[DATA SUPPLIED]
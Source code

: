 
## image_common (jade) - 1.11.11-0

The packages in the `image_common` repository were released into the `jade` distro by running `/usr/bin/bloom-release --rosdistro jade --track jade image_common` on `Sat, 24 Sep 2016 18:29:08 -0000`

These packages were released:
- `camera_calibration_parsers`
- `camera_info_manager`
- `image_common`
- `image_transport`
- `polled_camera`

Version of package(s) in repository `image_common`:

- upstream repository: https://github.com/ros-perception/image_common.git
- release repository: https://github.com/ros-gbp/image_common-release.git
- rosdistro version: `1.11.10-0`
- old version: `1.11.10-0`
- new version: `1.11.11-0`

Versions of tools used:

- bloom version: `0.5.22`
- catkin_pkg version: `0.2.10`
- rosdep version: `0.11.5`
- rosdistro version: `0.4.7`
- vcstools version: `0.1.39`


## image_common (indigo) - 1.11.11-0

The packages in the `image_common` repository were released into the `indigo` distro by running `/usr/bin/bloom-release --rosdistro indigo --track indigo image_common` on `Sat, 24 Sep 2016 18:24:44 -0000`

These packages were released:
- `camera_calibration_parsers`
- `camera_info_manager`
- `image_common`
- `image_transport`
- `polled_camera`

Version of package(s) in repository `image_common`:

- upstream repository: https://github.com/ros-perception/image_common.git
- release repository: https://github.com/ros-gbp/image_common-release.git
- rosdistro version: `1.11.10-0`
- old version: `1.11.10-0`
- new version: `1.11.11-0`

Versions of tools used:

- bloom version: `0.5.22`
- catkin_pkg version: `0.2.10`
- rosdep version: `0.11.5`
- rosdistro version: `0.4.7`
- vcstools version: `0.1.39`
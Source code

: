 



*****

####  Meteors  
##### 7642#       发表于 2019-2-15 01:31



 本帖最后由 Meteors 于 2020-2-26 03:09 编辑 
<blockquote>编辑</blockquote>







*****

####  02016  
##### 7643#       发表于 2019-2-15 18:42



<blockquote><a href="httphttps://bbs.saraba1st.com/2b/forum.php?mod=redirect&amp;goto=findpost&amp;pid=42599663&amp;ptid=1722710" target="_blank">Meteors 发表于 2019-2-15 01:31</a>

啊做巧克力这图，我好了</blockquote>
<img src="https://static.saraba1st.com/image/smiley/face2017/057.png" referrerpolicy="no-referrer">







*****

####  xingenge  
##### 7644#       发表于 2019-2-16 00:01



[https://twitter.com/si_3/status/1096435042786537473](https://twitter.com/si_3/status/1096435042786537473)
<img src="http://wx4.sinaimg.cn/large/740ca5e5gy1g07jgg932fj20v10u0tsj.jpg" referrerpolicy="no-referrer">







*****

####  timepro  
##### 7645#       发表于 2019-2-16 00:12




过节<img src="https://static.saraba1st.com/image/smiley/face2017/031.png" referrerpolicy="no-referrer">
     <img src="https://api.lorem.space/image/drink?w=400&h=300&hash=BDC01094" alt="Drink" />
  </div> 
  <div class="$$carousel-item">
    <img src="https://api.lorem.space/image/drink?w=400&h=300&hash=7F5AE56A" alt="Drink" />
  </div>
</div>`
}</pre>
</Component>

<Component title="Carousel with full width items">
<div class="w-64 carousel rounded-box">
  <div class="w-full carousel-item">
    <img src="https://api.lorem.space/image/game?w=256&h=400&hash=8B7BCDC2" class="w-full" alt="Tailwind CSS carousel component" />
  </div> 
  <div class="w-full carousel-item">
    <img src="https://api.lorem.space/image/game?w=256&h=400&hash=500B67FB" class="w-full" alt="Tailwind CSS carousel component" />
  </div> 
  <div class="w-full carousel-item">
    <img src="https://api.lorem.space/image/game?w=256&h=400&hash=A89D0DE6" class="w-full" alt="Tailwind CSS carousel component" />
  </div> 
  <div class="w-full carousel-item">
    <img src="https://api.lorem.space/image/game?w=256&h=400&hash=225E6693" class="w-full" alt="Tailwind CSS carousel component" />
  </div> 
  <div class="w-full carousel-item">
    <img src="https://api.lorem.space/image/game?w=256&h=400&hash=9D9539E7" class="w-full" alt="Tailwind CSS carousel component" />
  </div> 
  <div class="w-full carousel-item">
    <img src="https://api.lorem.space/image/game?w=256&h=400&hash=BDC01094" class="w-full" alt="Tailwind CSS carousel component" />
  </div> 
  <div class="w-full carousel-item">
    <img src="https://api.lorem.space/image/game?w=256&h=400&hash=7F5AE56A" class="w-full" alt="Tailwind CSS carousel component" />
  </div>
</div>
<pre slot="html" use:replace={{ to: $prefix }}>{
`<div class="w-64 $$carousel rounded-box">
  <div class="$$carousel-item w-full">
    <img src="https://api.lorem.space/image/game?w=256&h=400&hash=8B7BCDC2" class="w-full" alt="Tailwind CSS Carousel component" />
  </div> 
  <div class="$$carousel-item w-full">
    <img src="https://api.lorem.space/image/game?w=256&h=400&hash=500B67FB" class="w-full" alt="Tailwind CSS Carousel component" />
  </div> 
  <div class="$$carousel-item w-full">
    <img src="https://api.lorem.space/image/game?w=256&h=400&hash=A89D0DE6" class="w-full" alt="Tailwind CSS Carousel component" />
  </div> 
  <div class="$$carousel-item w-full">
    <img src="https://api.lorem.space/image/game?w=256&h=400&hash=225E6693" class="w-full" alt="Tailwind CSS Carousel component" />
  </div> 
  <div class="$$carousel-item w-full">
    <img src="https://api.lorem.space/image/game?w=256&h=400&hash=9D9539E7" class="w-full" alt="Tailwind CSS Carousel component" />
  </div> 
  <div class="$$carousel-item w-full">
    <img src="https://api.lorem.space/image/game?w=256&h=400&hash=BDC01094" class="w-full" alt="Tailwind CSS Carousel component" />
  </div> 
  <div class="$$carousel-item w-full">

[EXERCISE DETAILS]
Copy out the entries above without altering a single character.

[SOLUTION TO THE EXERCISE]
Source code

: 
## image_common (jade) - 1.11.11-0

The packages in the `image_common` repository were released into the `jade` distro by running `/usr/bin/bloom-release --rosdistro jade --track jade image_common` on `Sat, 24 Sep 2016 18:29:08 -0000`

These packages were released:
- `camera_calibration_parsers`
- `camera_info_manager`
- `image_common`
- `image_transport`
- `polled_camera`

Version of package(s) in repository `image_common`:

- upstream repository: https://github.com/ros-perception/image_common.git
- release repository: https://github.com/ros-gbp/image_common-release.git
- rosdistro version: `1.11.10-0`
- old version: `1.11.10-0`
- new version: `1.11.11-0`

Versions of tools used:

- bloom version: `0.5.22`
- catkin_pkg version: `0.2.10`
- rosdep version: `0.11.5`
- rosdistro version: `0.4.7`
- vcstools version: `0.1.39`


## image_common (indigo) - 1.11.11-0

The packages in the `image_common` repository were released into the `indigo` distro by running `/usr/bin/bloom-release --rosdistro indigo --track indigo image_common` on `Sat, 24 Sep 2016 18:24:44 -0000`

These packages were released:
- `camera_calibration_parsers`
- `camera_info_manager`
- `image_common`
- `image_transport`
- `polled_camera`

Version of package(s) in repository `image_common`:

- upstream repository: https://github.com/ros-perception/image_common.git
- release repository: https://github.com/ros-gbp/image_common-release.git
- rosdistro version: `1.11.10-0`
- old version: `1.11.10-0`
- new version: `1.11.11-0`

Versions of tools used:

- bloom version: `0.5.22`
- catkin_pkg version: `0.2.10`
- rosdep version: `0.11.5`
- rosdistro version: `0.4.7`
- vcstools version: `0.1.39`
Source code

: 



*****

####  Meteors  
##### 7642#       发表于 2019-2-15 01:31



 本帖最后由 Meteors 于 2020-2-26 03:09 编辑 
<blockquote>编辑</blockquote>







*****

####  02016  
##### 7643#       发表于 2019-2-15 18:42



<blockquote><a href="httphttps://bbs.saraba1st.com/2b/forum.php?mod=redirect&amp;goto=findpost&amp;pid=42599663&amp;ptid=1722710" target="_blank">Meteors 发表于 2019-2-15 01:31</a>

啊做巧克力这图，我好了</blockquote>
<img src="https://static.saraba1st.com/image/smiley/face2017/057.png" referrerpolicy="no-referrer">







*****

####  xingenge  
##### 7644#       发表于 2019-2-16 00:01



[https://twitter.com/si_3/status/1096435042786537473](https://twitter.com/si_3/status/1096435042786537473)
<img src="http://wx4.sinaimg.cn/large/740ca5e5gy1g07jgg932fj20v10u0tsj.jpg" referrerpolicy="no-referrer">







*****

####  timepro  
##### 7645#       发表于 2019-2-16 00:12




过节<img src="https://static.saraba1st.com/image/smiley/face2017/031.png" referrerpolicy="no-referrer">
     <img src="https://api.lorem.space/image/drink?w=400&h=300&hash=BDC01094" alt="Drink" />
  </div> 
  <div class="$$carousel-item">
    <img src="https://api.lorem.space/image/drink?w=400&h=300&hash=7F5AE56A" alt="Drink" />
  </div>
</div>`
}</pre>
</Component>

<Component title="Carousel with full width items">
<div class="w-64 carousel rounded-box">
  <div class="w-full carousel-item">
    <img src="https://api.lorem.space/image/game?w=256&h=400&hash=8B7BCDC2" class="w-full" alt="Tailwind CSS carousel component" />
  </div> 
  <div class="w-full carousel-item">
    <img src="https://api.lorem.space/image/game?w=256&h=400&hash=500B67FB" class="w-full" alt="Tailwind CSS carousel component" />
  </div> 
  <div class="w-full carousel-item">
    <img src="https://api.lorem.space/image/game?w=256&h=400&hash=A89D0DE6" class="w-full" alt="Tailwind CSS carousel component" />
  </div> 
  <div class="w-full carousel-item">
    <img src="https://api.lorem.space/image/game?w=256&h=400&hash=225E6693" class="w-full" alt="Tailwind CSS carousel component" />
  </div> 
  <div class="w-full carousel-item">
    <img src="https://api.lorem.space/image/game?w=256&h=400&hash=9D9539E7" class="w-full" alt="Tailwind CSS carousel component" />
  </div> 
  <div class="w-full carousel-item">
    <img src="https://api.lorem.space/image/game?w=256&h=400&hash=BDC01094" class="w-full" alt="Tailwind CSS carousel component" />
  </div> 
  <div class="w-full carousel-item">
    <img src="https://api.lorem.space/image/game?w=256&h=400&hash=7F5AE56A" class="w-full" alt="Tailwind CSS carousel component" />
  </div>
</div>
<pre slot="html" use:replace={{ to: $prefix }}>{
`<div class="w-64 $$carousel rounded-box">
  <div class="$$carousel-item w-full">
    <img src="https://api.lorem.space/image/game?w=256&h=400&hash=8B7BCDC2" class="w-full" alt="Tailwind CSS Carousel component" />
  </div> 
  <div class="$$carousel-item w-full">
    <img src="https://api.lorem.space/image/game?w=256&h=400&hash=500B67FB" class="w-full" alt="Tailwind CSS Carousel component" />
  </div> 
  <div class="$$carousel-item w-full">
    <img src="https://api.lorem.space/image/game?w=256&h=400&hash=A89D0DE6" class="w-full" alt="Tailwind CSS Carousel component" />
  </div> 
  <div class="$$carousel-item w-full">
    <img src="https://api.lorem.space/image/game?w=256&h=400&hash=225E6693" class="w-full" alt="Tailwind CSS Carousel component" />
  </div> 
  <div class="$$carousel-item w-full">
    <img src="https://api.lorem.space/image/game?w=256&h=400&hash=9D9539E7" class="w-full" alt="Tailwind CSS Carousel component" />
  </div> 
  <div class="$$carousel-item w-full">
    <img src="https://api.lorem.space/image/game?w=256&h=400&hash=BDC01094" class="w-full" alt="Tailwind CSS Carousel component" />
  </div> 
  <div class="$$carousel-item w-full">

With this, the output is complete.